Por conta disso, historicamente foi construído uma lógica social em que a
mulher faz parte do sexo frágil, ligada automaticamente ao gênero feminino,
enquanto o homem sendo do sexo e gênero, “mais fortes” biologicamente, detém o
poder sobre as mulheres. Sendo este poder construído socialmente em nossas
relações. (SILVA, 2000). Socialmente a instituição família é colocada para a
sociedade como um espaço de segurança e afeto, entretanto o agressor e efetivador
de violência se faz presente neste espaço, sendo alguém de confiança, tanto para a
vítima, quando para as pessoas próximas deste espaço. A violência, sendo ela física
ou psicológica, ocorre normalmente no cotidiano das mulheres de forma
naturalizada, disfarçada por comportamentos de dominação, cobrança e críticas
constantes. A partir disso, o sujeito faz com que a mulher se sinta dependente dele,
criando sentimento de falsa ilusão de sua relação. (PRESTES, OLIVEIRA, 2005).

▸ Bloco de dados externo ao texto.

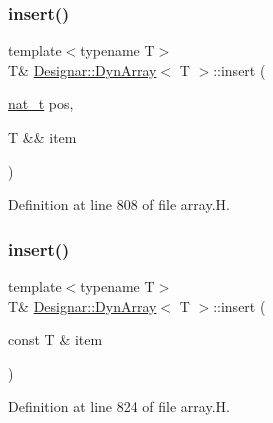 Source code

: \mbox{\label{class_designar_1_1_dyn_array_a919c60d5f02488027580173832af99e9}} 
\subsubsection{\texorpdfstring{insert()}{insert()}\hspace{0.1cm}{\footnotesize\ttfamily [2/4]}}
{\footnotesize\ttfamily template$<$typename T$>$ \\
T\& \hyperlink{class_designar_1_1_dyn_array}{Designar\+::\+Dyn\+Array}$<$ T $>$\+::insert (\begin{DoxyParamCaption}\item[{\hyperlink{namespace_designar_aa72662848b9f4815e7bf31a7cf3e33d1}{nat\+\_\+t}}]{pos,  }\item[{T \&\&}]{item }\end{DoxyParamCaption})\hspace{0.3cm}{\ttfamily [inline]}}



Definition at line 808 of file array.\+H.

\mbox{\label{class_designar_1_1_dyn_array_a761d20ea5068101a95e77629145099fe}} 
\subsubsection{\texorpdfstring{insert()}{insert()}\hspace{0.1cm}{\footnotesize\ttfamily [3/4]}}
{\footnotesize\ttfamily template$<$typename T$>$ \\
T\& \hyperlink{class_designar_1_1_dyn_array}{Designar\+::\+Dyn\+Array}$<$ T $>$\+::insert (\begin{DoxyParamCaption}\item[{const T \&}]{item }\end{DoxyParamCaption})\hspace{0.3cm}{\ttfamily [inline]}}



Definition at line 824 of file array.\+H.

\mbox{\label{class_designar_1_1_dyn_array_a976a619d52dcc91d531e1b95609ec971}}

Acredita-se que o sentimento é o resultado de relações ocorrentes em nossas
vivências. (BARROS et al, 2011)
A música, como instrumento de exploração de sentimentos faz com que o
indivíduo possa se apropriar da canção, da melodia, dos sons, podendo assim
ressignificar seu sentimento, materializando-o através da linguagem, em que o
indivíduo sente a melodia refletindo acerca de si e de suas vivencias, despertando
uma nova forma de ver a si e ao mundo que o cerca. (MAHEIRIE, et al 2007)
Considerações finais
A usuária atendida, vítima de violência desde sua infância, sofreu violência
sexual, física e psicológica. Foram realizadas cerca de 9 intervenções, contendo
muitas faltas ao decorrer do processo, sendo justificadas a uma lógica social de
cuidado da casa. Neste processo foram utilizadas cerca de duas músicas, sendo
elas: “Triste louca ou má – Francisco El Hombre” (2016) e “Aí, que saudade da
Amélia – Mario Lago” (1942), ambas em sessões diferentes e com intervalos de
atendimentos para reflexão das mesmas.
A música de “Francisco, El Hombre – Triste louca ou má” (2016), foi o
primeiro instrumento a ser utilizado com a usuária após duas sessões. Esta música
foi um instrumento essencial para impactos relevantes do início das primeiras
reflexões, voltadas a realidade da usuária, em que a mesma conseguiu materializa-
la por meio da linguagem, observando aspectos de sua existência, como a
submissão ao gênero masculino, sua reprodução de lógica social, ao entender que o
homem a definiria. Em que via o homem como provedor de sua vida, e o carinho
apresentado por ele seria de submissão, a uma idealização acerca do papel social
de homem. Posterior a este instrumento e outras sessões foi discutido a música de:
“Mario Lago – Aí, que saudade da Amélia” (1942). Com base na reflexão acerca da
música, a usuária entrou em contradição, pois ao mesmo tempo que a partir do
processo reflexivo não se sentira a Amélia, ainda ocupava um lugar de Amélia, ou
seja, ela precisava de distanciamento para refletir, por meio de vias indiretas, as
quais seriam os instrumentos que eu levara, para a mesma refletir. Ou seja, ela
estava negando sua condição de existência, encaminhando-se nesse processo,
pois, ser Amélia implica em uma construção subjetiva de submissão em várias
relações em seu contexto conjugal, como afetiva e sexual, construídas na relação
com o agressor. Neste sentido a usuária é a extensão da violência do marido, e por
meio das reflexões propostas está questionando sua realidade visualizando outras
maneiras de ser.
Por via da arte foi nítido o processo em que a usuária atendida se via como
um feminino que ocupa um lugar de opressão, construindo sentimento de submissão
ligado ao homem, em que cria um laço de dependência e perde o estimulo de
reflexão sobre a situação vivenciada, que se distância por medo de refletir e sair de
uma relação de dependência, criada pelo masculino, em que cria por meio dessa
relação um sentimento de adoração ao parceiro e ideação do relacionamento,
sentindo-se culpada pela violência que vive. O caso em teve como foco o
desenvolvimento da consciência, utilizando-se da arte como técnica social do
sentimento, impactando na reflexão sobre sua realidade, por meio da música,
materializando seus sentimentos por meio da linguagem.